Data provided →
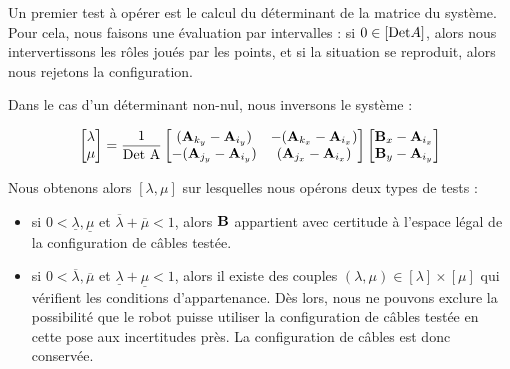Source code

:Un premier test \`a op\'erer est le calcul du d\'eterminant de la matrice du 
syst\`eme. Pour cela, nous faisons une \'evaluation par intervalles : si $0 \in 
[\hbox{Det}A]$, alors nous intervertissons les r\^oles jou\'es par les points, 
et si la situation se reproduit, alors nous rejetons la configuration.

Dans le cas d'un d\'eterminant non-nul, nous inversons le syst\`eme :

\begin{equation}
\begin{bmatrix}
\lambda \\
\mu
\end{bmatrix} = \frac 1 {\hbox{Det A}}
\begin{bmatrix}
({\bf A}_{k_y} - {\bf A}_{i_y}) & -({\bf A}_{k_x} 
- {\bf A}_{i_x}) \\
-({\bf A}_{j_y} - {\bf A}_{i_y}) & ({\bf A}_{j_x} - {\bf A}_{i_x}) 
\end{bmatrix}
\begin{bmatrix}
{\bf B}_{x} - {\bf A}_{i_x} \\
{\bf B}_{y} - {\bf A}_{i_y}
\end{bmatrix}
\label{chap01:eq19}
\end{equation}

Nous obtenons alors $[\lambda, \mu]$ sur lesquelles nous op\'erons deux types 
de tests :
\begin{itemize}
 \item si $0 < \underline{\lambda}, \underline{\mu}$ et $\overline{\lambda} + 
\overline{\mu} < 1$, alors $\bf B$ appartient avec certitude \`a l'espace 
l\'egal de la configuration de c\^ables test\'ee.
 \item si $0 < \overline{\lambda}, \overline{\mu}$ et $\underline{\lambda} + 
\underline{\mu} < 1$, alors il existe des couples $(\lambda, \mu) \in 
[\lambda]\times[\mu]$ qui v\'erifient les conditions d'appartenance. D\`es 
lors, nous ne pouvons exclure la possibilit\'e que le robot puisse utiliser la 
configuration de c\^ables test\'ee en cette pose aux incertitudes pr\`es. La 
configuration de c\^ables est donc conserv\'ee.
\end{itemize}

To do →
Starting at the line that contains "l\'egal de la", print every line through the end of the listing, word for word. Leave out all the rest.

Reply to the task →
l\'egal de la configuration de c\^ables test\'ee.
 \item si $0 < \overline{\lambda}, \overline{\mu}$ et $\underline{\lambda} + 
\underline{\mu} < 1$, alors il existe des couples $(\lambda, \mu) \in 
[\lambda]\times[\mu]$ qui v\'erifient les conditions d'appartenance. D\`es 
lors, nous ne pouvons exclure la possibilit\'e que le robot puisse utiliser la 
configuration de c\^ables test\'ee en cette pose aux incertitudes pr\`es. La 
configuration de c\^ables est donc conserv\'ee.
\end{itemize}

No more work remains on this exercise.